◆ Aim of the task
Please return all lines of the data below containing the string "What".
_ _ _ _
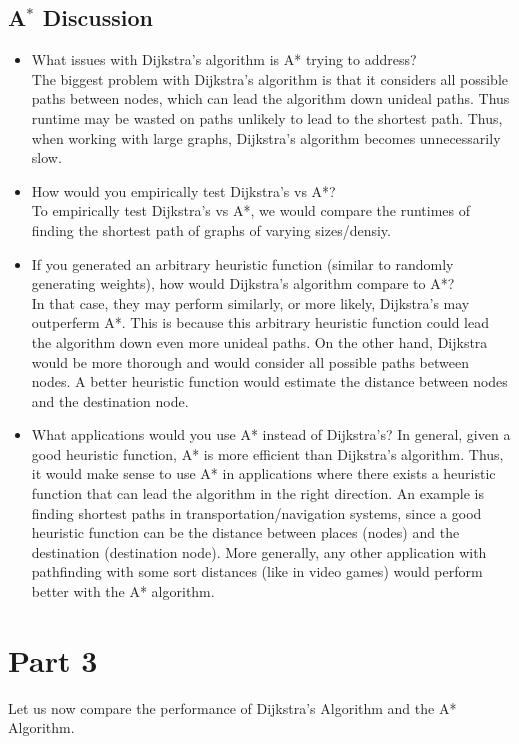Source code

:\documentclass{article}
\begin{document}
\subsection{A$^{*}$ Discussion}
\begin{itemize}
    \item What issues with Dijkstra’s algorithm is A* trying to address?\\
        The biggest problem with Dijkstra’s algorithm is that it considers all possible paths between nodes, which can lead the algorithm down unideal paths. Thus runtime may be wasted on paths unlikely to lead to the shortest path. 
        Thus, when working with large graphs, Dijkstra’s algorithm becomes unnecessarily slow. 
    \item How would you empirically test Dijkstra’s vs A*?\\
        To empirically test Dijkstra’s vs A*, we would compare the runtimes of finding the shortest path of graphs of varying sizes/densiy. 
    \item If you generated an arbitrary heuristic function (similar to randomly generating weights), how would Dijkstra’s algorithm compare to A*?\\
        In that case, they may perform similarly, or more likely, Dijkstra’s may outperferm A*. This is because this arbitrary heuristic function could lead the algorithm down even more unideal paths. On the other hand, Dijkstra would be more thorough and would consider all possible paths between nodes. A better heuristic function would estimate the distance between nodes and the destination node. 
    \item What applications would you use A* instead of Dijkstra’s?
        In general, given a good heuristic function, A* is more efficient than Dijkstra’s algorithm. Thus, it would make sense to use A* in applications where there exists a heuristic function that can lead the algorithm in the right direction. 
        An example is finding shortest paths in transportation/navigation systems, since a good heuristic function can be the distance between places (nodes) and the destination (destination node). More generally, any other application with pathfinding with some sort distances (like in video games) would perform better with the A* algorithm. 

\end{itemize}


\newpage
\section{Part 3}
Let us now compare the performance of Dijkstra’s Algorithm and the A* Algorithm. 
\end{document}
_ _ _ _
◆ Answer to the exercise
    \item What issues with Dijkstra’s algorithm is A* trying to address?\\
    \item What applications would you use A* instead of Dijkstra’s?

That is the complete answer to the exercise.